2 Problem Formulation

In the present work, we propose a near real-time system employing an interval based programming approach for nodal tracking over distributed live streams or databases using a non-parametric supervised classification technique. The present work simulates the proposed approach with facial tracking over unconstrained geo-spatial subspaces owing to enhanced relative generality and reliability, while stating that similar work shall be extended to other vision based applications with relative ease. The system we propose seeks to leverage the particular computational prowess of large scale processing engines in applications involving reuse of working set across parallel operations [12] while assuring fault tolerance, consistency and seamless integration with batch processing, all which are critical considerables for scalable and reliable execution.

3 Proposed System

The proposed system is used to achieve near real-time, efficient tracking of individuals over large geographical subspaces. The system constituents can be largely characterised as A Master Node, Worker Nodes, Camera Nodes and Request Tracking Node. A high level overview of the system architecture has been depicted in Fig. 1. The stages in the pipeline are

• Feature Generation

• Facial Identification

We utilize spark streaming, from the Apache Spark stack, as a core component for streaming computation tasks. The system defines multiple input streams obtained by receiving records feed directly from client or by interval defined loading from external data storage file systems, where it may be placed by a log collection system [13]. The feature generation stage is represented in Fig. 2. Facial Extraction and Component Definition is done using a region based Single Shot Detector [6]. The fast processing speed, 30–35 fps, and efficiency at various aspect scales enabled segregation of the components. The feature vectors are generated by passing the concatenated component vectors through the CAE. The feature vectors generated as a result of the computation associated with the previous phase are stored in the spark database distributed optimally over the worker nodes by the master. The database is characterised by 2 major tables \(T_1\) and \(T_2\). \(T_1\) contains tuples of unique human faces identified or obtained from organizational records with attributes: human id, feature vector. \(T_2\) characterises the occurrences of the human faces at different nodes as unique tuples, having attributes as: auto id, human id, node id, timestamp. This facilitates querying over the table using a nearest neighbor approach to identify the individual.

Fig. 1.

Overall System Architecture - The \(j^{th}\) camera node with unique IP on the local network, of \(i^{th}\) block transmits the live feed to the block worker via network switch for the block. Apache Worker kept at control room of \(i^{th}\) block receives live feeds from all cameras are fed to Apache Spark Worker. For every face detected in the frame, the computation flow takes place as discussed in Fig. 2.

Fig. 2.

Generation of Feature Vector - A representation of the generation of feature vectors for the \(j^{th}\) extracted face f(t, i, j) from the \(i^{th}\) time variant input frame I(t, i) at the time t. The output of normalization procedure N(f(t, i, j)) is operated upon to extract components for generation of robust descriptors using CAE.

4 Experiments and Results

In the following section, the proposed system performance is analyzed as a function of various deterministic parameters, by simulating under approximate settings. For the simulation, we hand-picked images from standard facial benchmarks - Labeled Faces in the Wild-a (LFW-a) & IARPA Janus Benchmark A (IJB-A). The images were fed into the client library following an interval based approach to facilitate micro-batch generation for processing on the cluster workers. We used a multi-node Apache Spark cluster, with nodal configuration 2.6 GHz Intel i7 second generation processors and 8 GB RAM. Near real-time tracking was achieved employing k-Nearest Neighbours (k-NN) algorithm over the distributed database generated over the multi-node by integrating with MLlib [7]: the machine learning library supported by Apache Spark in simulated video feed environments while varying the parameters to obtain appropriate results as explained next.

Fig. 3.

The reconstruction loss is plotted against the number of training epochs for varying lengths of feature vectors for the auto-encoder trained with (a) adadelta (b) adam optimizer.

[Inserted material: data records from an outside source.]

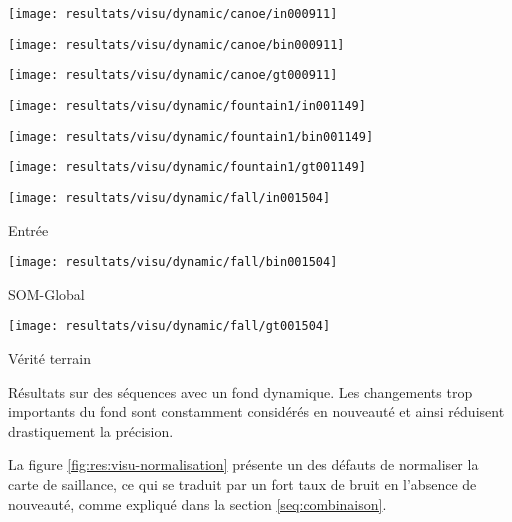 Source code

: 	\begin{figureth}
		\begin{subfigureth}{.32\textwidth}
			\texttt{[image: resultats/visu/dynamic/canoe/in000911]}
		\end{subfigureth}
		\begin{subfigureth}{.32\textwidth}
			\texttt{[image: resultats/visu/dynamic/canoe/bin000911]}
		\end{subfigureth}
		\begin{subfigureth}{.32\textwidth}
			\texttt{[image: resultats/visu/dynamic/canoe/gt000911]}
		\end{subfigureth}

		\begin{subfigureth}{.32\textwidth}
			\texttt{[image: resultats/visu/dynamic/fountain1/in001149]}
		\end{subfigureth}
		\begin{subfigureth}{.32\textwidth}
			\texttt{[image: resultats/visu/dynamic/fountain1/bin001149]} 
		\end{subfigureth}
		\begin{subfigureth}{.32\textwidth}
			\texttt{[image: resultats/visu/dynamic/fountain1/gt001149]} 
		\end{subfigureth}

		\begin{subfigureth}{.32\textwidth}
			\texttt{[image: resultats/visu/dynamic/fall/in001504]} \caption{Entrée}
		\end{subfigureth}
		\begin{subfigureth}{.32\textwidth}
			\texttt{[image: resultats/visu/dynamic/fall/bin001504]} \caption{SOM-Global}
		\end{subfigureth}
		\begin{subfigureth}{.32\textwidth}
			\texttt{[image: resultats/visu/dynamic/fall/gt001504]} \caption{Vérité terrain}
		\end{subfigureth}
		\caption[Visualisation résultats dynamiques]{Résultats sur des séquences avec un fond dynamique. Les changements trop importants du fond sont constamment considérés en nouveauté et ainsi réduisent drastiquement la précision.}\label{fig:res:visu-dynamic}
	\end{figureth}

	La figure \ref{fig:res:visu-normalisation} présente un des défauts de normaliser la carte de saillance, ce qui se traduit par un fort taux de bruit en l'absence de nouveauté, comme expliqué dans la section \ref{seq:combinaison}.

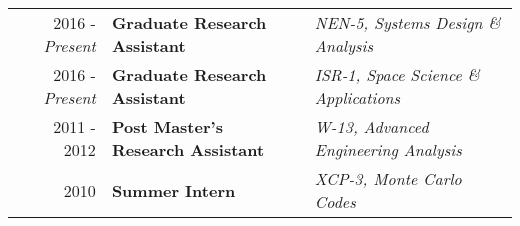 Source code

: 

\normalsize
{}

\begin{minipage}{\textwidth}
     \begin{tabular}{r|ll}
	     2016 - \emph{Present} & \textbf{Graduate Research Assistant}  & \textit{NEN-5, Systems Design \& Analysis} \\
	     2016 - \emph{Present} & \textbf{Graduate Research Assistant} & \textit{ISR-1, Space Science \& Applications} \\
	     2011 - 2012 & \textbf{Post Master's Research Assistant}  & \textit{W-13, Advanced Engineering Analysis} \\
	     2010 & \textbf{Summer Intern} & \textit{XCP-3, Monte Carlo Codes} \\
     \end{tabular}
\end{minipage}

4.1 Reconstruction Loss Analyzed on the Variation of Feature Length

From Fig. 3(a) and (b) we see that applying Adam optimizer produces better results in the present problem setting. Adam, if compared to Adadelta, is seen to perform better because, in addition to saving a functional average of past squared gradients, it also stores the functional average of past gradients. Decreasing reconstruction loss depicts the increasing descriptive efficiency and invariance of the feature descriptors by a contractive auto-encoder.

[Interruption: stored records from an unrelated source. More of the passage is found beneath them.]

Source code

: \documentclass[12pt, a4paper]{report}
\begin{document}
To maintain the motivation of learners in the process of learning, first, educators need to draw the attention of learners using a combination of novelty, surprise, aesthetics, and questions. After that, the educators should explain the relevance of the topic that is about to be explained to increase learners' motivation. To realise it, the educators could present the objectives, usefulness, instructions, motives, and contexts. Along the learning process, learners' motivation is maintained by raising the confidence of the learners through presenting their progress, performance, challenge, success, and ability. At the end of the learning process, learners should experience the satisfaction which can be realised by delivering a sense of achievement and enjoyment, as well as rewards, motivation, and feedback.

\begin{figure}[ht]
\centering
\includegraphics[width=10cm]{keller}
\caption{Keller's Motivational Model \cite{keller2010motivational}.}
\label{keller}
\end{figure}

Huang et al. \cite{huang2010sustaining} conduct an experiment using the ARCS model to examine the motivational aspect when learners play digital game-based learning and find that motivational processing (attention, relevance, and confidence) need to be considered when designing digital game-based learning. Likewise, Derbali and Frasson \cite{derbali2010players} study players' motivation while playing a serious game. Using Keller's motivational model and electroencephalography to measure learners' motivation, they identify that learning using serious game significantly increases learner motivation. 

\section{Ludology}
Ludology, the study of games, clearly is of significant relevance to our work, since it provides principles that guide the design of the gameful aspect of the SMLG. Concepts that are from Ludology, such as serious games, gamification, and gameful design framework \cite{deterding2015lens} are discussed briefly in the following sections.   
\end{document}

4.2 Query Processing Time Analyzed as a Measure of the Facial Components

As evident from Fig. 4, an increase in number of facial components extracted is associated with a marked increase in the processing time for 300 queries in case of a single worker node scenario. Graphical representation for 2 and 3 node scenario exhibit a slightly leaner growth rate of the processing time as a functional measure of the number of components, but these may have significant considerations in practical settings.

Fig. 4.

Processing time for 300 queries, measured in ms, is plotted against differing number of components for 1, 2 and 3 worker nodes.

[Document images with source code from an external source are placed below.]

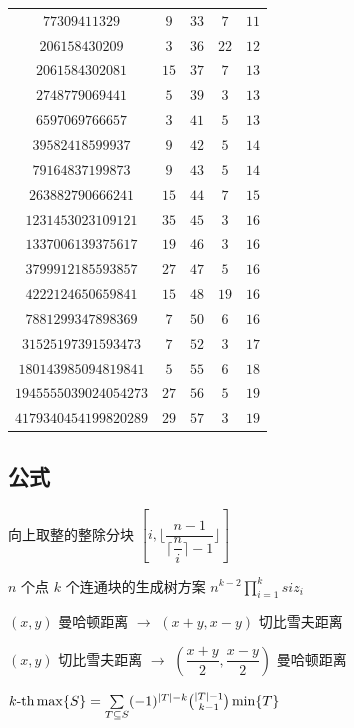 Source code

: \documentclass[12pt]{ctexart}
\begin{document}
\begin{table}[H]
\begin{tabular}{|c|c|c|c|c|}
		$77309411329$         & $9$   & $33$ & $7$       & $11$ \\
		$206158430209$        & $3$   & $36$ & $22$      & $12$ \\
		$2061584302081$       & $15$  & $37$ & $7$       & $13$ \\
		$2748779069441$       & $5$   & $39$ & $3$       & $13$ \\
		$6597069766657$       & $3$   & $41$ & $5$       & $13$ \\
		$39582418599937$      & $9$   & $42$ & $5$       & $14$ \\
		$79164837199873$      & $9$   & $43$ & $5$       & $14$ \\
		$263882790666241$     & $15$  & $44$ & $7$       & $15$ \\
		$1231453023109121$    & $35$  & $45$ & $3$       & $16$ \\
		$1337006139375617$    & $19$  & $46$ & $3$       & $16$ \\
		$3799912185593857$    & $27$  & $47$ & $5$       & $16$ \\
		$4222124650659841$    & $15$  & $48$ & $19$      & $16$ \\
		$7881299347898369$    & $7$   & $50$ & $6$       & $16$ \\
		$31525197391593473$   & $7$   & $52$ & $3$       & $17$ \\
		$180143985094819841$  & $5$   & $55$ & $6$       & $18$ \\
		$1945555039024054273$ & $27$  & $56$ & $5$       & $19$ \\
		$4179340454199820289$ & $29$  & $57$ & $3$       & $19$ \\
		\bottomrule
	\end{tabular}

\end{table}
\subsection{公式}

向上取整的整除分块 $[i,\lfloor\dfrac{n-1}{\lceil\dfrac ni \rceil-1}\rfloor]$

$n$ 个点 $k$ 个连通块的生成树方案 $n^{k-2}\prod\limits_{i=1}^k siz_i$

$(x,y)$ 曼哈顿距离 $\to$ $(x+y,x-y)$ 切比雪夫距离

$(x,y)$ 切比雪夫距离 $\to$ $(\dfrac{x+y}{2},\dfrac{x-y}{2})$ 曼哈顿距离

$k\text{-th}\max\{S\}=\sum\limits_{T\subseteq S}(-1)^{|T|-k}\tbinom{|T|-1}{k-1}\min\{T\}$
\end{document}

4.3 Query Processing Time with Varying Worker Nodes

Increasing range to greater geographical subspaces implies the need for enhanced computational processing power, which can be achieved by more worker nodes. The master ensures locality of computation on worker nodes, however in specific scenarios it may shift records between the worker nodes to ensure more equitable load balancing. Keeping the total record penetration of the database constant, a decrease in query processing time is observed on increasing the number of slave worker nodes in Fig. 5. Further this rate of growth is witnessed to depict flattening tendencies as number of worker nodes are further added to the cluster.

Fig. 5.

The processing time for 300 queries on the database generated by the system is plotted against the number of workers for varying number of records. The system exhibits near real-time performance taking time less than 20 ms for 300 queries.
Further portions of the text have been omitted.